When I was a child, every time my grandma talked about her favorite receipt for fry bread, I wondered why she mispronounced the word. It was recipe. Didn’t everyone know that? Well, my mother didn’t. They were receipts to her, too. You can guess where she got that. Imagine my surprise when I learned that historically, receipt is just as correct as recipe.
In Hiram’s Girls, Ella and Jennie go in search of their mother’s cookbooks. They find Miss Beecher’s domestic receipt book by Catherine Beecher, as well as Seventy-five receipts of pastry, cakes, and sweetmeats by Eliza Leslie, and The American economical housekeeper, and family receipt book by E. A. Howland.
So Grandma and Mom were right. For a little more on the history of receipt vs. recipe, check this dictionary entry and this article on the history of the two words.
Saga update: I’m working hard on Hiram’s Girls, trying to get all the details worked out. I have an ending. It’s what leads up to it that is still in limbo.

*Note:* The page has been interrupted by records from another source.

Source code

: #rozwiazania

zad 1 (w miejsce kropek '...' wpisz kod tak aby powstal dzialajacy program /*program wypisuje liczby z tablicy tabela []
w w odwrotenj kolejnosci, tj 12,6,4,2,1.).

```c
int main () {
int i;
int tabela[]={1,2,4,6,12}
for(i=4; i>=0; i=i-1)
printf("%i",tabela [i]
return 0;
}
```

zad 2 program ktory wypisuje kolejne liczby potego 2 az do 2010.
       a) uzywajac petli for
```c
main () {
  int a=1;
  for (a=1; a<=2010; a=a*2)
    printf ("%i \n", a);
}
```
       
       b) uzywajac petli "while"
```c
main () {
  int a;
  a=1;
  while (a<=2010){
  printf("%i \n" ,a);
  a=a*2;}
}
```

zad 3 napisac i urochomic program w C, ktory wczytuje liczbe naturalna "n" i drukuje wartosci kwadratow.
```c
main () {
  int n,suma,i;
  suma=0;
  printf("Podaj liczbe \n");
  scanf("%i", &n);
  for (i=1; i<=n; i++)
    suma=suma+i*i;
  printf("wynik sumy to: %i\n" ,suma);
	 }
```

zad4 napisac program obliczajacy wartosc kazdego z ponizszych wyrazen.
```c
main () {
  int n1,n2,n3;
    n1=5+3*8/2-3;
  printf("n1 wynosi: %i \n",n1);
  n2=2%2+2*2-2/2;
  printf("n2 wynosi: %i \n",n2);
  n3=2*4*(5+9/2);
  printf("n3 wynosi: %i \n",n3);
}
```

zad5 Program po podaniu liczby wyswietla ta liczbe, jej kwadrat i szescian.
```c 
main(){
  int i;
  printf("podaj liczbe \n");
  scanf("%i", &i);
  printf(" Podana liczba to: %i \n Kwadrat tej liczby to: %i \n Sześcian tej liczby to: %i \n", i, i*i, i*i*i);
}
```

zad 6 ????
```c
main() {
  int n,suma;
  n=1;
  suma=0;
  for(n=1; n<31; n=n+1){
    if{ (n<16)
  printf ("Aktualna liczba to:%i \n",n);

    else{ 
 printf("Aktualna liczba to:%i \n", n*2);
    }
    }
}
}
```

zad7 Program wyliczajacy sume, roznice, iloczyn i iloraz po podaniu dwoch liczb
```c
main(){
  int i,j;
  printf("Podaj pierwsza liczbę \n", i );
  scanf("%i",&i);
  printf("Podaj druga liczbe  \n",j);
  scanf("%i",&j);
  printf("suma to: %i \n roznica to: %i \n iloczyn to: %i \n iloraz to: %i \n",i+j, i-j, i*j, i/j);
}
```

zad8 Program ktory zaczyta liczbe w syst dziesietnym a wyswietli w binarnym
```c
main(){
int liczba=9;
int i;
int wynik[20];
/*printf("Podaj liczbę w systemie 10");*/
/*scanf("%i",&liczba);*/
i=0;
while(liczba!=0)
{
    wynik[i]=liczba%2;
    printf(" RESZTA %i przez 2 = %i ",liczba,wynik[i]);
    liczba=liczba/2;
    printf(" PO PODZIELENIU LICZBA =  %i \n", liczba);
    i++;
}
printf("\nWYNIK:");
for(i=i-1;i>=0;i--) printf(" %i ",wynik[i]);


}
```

“It’s what you learn after you know it all that counts.”
What I’ve always heard
As a woman who has always been interested in the women’s rights movement, I thought I knew the right word for the women who fought for the right to vote in the United States: suffragette. It was repeated in everything I read and heard over the years. Then I read Sarah Canary by Karen Joy Fowler and came upon the word suffragist for the first time. Because the word was new to me, I had to learn more.
What was true
A quick search on the term revealed Fowler was right. On learning that suffragette as a word did not exist until the early 1900s, I was embarrassed that I had used it in reference to Hannah True, the aunt of the Pierce siblings, in all the novels set in 1855 and forward. If you’d like to know more about the origin of suffragette and how it differs from suffragist, go to this article on the National Park Service site.

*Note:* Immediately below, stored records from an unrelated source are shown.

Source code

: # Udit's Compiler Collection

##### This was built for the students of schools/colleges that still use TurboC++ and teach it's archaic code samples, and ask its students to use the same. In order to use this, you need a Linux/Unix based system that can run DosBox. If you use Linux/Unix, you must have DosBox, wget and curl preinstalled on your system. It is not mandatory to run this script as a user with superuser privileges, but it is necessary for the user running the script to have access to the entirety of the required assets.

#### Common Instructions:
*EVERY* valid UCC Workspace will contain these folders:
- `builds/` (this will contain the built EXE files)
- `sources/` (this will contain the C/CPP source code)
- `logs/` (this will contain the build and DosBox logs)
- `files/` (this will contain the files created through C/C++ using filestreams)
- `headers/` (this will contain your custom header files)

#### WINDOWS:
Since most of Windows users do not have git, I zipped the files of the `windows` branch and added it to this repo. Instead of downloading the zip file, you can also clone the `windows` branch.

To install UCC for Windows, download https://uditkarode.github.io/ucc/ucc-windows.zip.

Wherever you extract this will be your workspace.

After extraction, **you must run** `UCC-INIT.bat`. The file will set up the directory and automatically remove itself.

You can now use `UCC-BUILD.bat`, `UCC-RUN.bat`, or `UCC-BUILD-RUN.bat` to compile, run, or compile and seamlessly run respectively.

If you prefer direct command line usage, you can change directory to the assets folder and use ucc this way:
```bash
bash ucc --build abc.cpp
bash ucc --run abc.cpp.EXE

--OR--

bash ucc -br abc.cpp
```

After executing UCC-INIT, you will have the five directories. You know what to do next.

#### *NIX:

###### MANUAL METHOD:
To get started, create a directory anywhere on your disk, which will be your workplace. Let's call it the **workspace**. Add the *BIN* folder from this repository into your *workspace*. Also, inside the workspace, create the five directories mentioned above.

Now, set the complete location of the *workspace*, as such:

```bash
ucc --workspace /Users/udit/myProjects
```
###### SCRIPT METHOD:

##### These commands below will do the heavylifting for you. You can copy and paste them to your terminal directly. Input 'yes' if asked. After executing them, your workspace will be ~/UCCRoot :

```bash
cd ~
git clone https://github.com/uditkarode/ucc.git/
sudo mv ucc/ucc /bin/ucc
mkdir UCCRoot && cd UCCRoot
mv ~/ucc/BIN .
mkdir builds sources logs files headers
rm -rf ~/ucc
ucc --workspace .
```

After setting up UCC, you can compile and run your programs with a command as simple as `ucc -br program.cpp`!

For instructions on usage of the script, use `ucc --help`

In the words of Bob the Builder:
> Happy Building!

When you write historical fiction, or any fiction that contains facts, you run the risk of being wrong, and often it is what you thought you knew that turns out not to be true. However, if you spend time investigating the origin and meaning of every word and detail of every event you want to include in your story, you’ll never get the story written. Research what you know you don’t know, and when you see something at odds with what you believe to be true, look it up. In the meantime, keep writing. The world needs more stories that touch our hearts and minds and challenge our beliefs. And if you do use an incorrect word, sooner or later, someone will let you know.